Created 07-20-2016 03:59 AM
I want to route each line of the textual context(JSON) individually. So i use RouteText to realize.
The context of the flowfile as bellow:
{"id": 1, "telnum": "11880", "name": "david1"}
{"id": 2, "telnum": "2226666", "name": "david2"}
{"id": 3, "telnum": "222777", "name": "david3"}
{"id": 4, "telnum": "11996", "name": "david4"}
I want the telnum match the prefix "11"(id in 1,4) can be put into a flowfile.
The telnum match the prefix "222"(id in 2,3) can be put into another flowfile.
In the Expression Language Guide, the jsonPath function can be used to evaluate the json value.
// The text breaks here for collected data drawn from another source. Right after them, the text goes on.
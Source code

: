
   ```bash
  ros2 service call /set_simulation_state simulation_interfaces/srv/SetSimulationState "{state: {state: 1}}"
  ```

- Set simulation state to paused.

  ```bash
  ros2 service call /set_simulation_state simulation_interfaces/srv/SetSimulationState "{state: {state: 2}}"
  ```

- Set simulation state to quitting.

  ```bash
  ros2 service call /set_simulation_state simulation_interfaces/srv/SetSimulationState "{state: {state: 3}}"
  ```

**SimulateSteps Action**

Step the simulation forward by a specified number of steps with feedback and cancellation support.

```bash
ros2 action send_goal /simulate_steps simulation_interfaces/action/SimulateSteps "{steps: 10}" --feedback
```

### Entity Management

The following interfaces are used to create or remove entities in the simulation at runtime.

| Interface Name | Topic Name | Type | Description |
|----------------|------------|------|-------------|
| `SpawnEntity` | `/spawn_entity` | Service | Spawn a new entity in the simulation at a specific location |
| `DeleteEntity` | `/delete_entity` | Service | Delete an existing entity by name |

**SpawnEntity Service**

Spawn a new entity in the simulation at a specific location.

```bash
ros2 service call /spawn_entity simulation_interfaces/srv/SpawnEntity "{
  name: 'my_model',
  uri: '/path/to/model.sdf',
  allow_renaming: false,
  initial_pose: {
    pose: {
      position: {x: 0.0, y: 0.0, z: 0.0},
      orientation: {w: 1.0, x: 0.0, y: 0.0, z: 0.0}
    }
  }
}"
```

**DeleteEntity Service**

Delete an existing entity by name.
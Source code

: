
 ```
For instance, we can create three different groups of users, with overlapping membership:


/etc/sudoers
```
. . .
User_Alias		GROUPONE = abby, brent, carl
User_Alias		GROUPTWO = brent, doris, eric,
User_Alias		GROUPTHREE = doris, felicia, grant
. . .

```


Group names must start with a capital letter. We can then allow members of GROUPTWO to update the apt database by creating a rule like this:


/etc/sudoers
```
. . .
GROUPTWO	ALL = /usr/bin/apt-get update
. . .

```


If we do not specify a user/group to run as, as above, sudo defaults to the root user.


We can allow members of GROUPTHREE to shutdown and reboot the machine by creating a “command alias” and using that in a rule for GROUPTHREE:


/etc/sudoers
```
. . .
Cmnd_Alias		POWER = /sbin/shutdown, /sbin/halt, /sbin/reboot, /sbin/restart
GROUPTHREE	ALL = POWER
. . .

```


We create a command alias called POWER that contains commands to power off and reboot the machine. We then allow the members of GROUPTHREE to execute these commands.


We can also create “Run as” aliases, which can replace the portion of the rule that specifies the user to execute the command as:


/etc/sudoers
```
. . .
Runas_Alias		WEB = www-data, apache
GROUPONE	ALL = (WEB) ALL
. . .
I use ${line:jsonPath('$.telnum'):matches('222.*')} , but it can not be compiled correctly. The attribute name of each line may not be "line"
How to set the Properties: Routing Strategy, Matching Strategy and the two Relationship expression for prefix "11" and "222"?
Thanks for help. David.
Created 07-22-2016 09:50 AM
To make this work you need to ensure that the line attribute is populated. In this scenario it looks like you are going to want to use SplitText to create flow files a line at a time. You can then use ExtractJsonPath to pull out the telnum property as an attribute for each line. Use that attribute to either route, or better, UpdateAttribute to ensure it is just the prefix part you want, and use MergeContent with "Correlation Attribute Name" set to the Attribute you're using to group. This will produce a number of bins of combined files, essentially it's a bit like the group by clause in SQL. That will give you FlowFiles containing all the entries for each given prefix.
I would suggest setting a low Max Time on that Merge to avoid introducing additional latency.
Created 07-22-2016 09:50 AM
To make this work you need to ensure that the line attribute is populated. In this scenario it looks like you are going to want to use SplitText to create flow files a line at a time. You can then use ExtractJsonPath to pull out the telnum property as an attribute for each line. Use that attribute to either route, or better, UpdateAttribute to ensure it is just the prefix part you want, and use MergeContent with "Correlation Attribute Name" set to the Attribute you're using to group. This will produce a number of bins of combined files, essentially it's a bit like the group by clause in SQL. That will give you FlowFiles containing all the entries for each given prefix.
I would suggest setting a low Max Time on that Merge to avoid introducing additional latency.
Created 07-25-2016 01:45 AM
Thanks for your reply. In your scenario, the flow file need to be splited and then merged.
In Admin Guide: NiFi keeps FlowFile information in memory (the JVM). But during surges of incoming data, NiFi "swaps" the FlowFile information to disk temporarily.
I wonder the split and merge procedure will cost performance additionally or not? If so, I think it is better to route or update each lines of context in one flow file.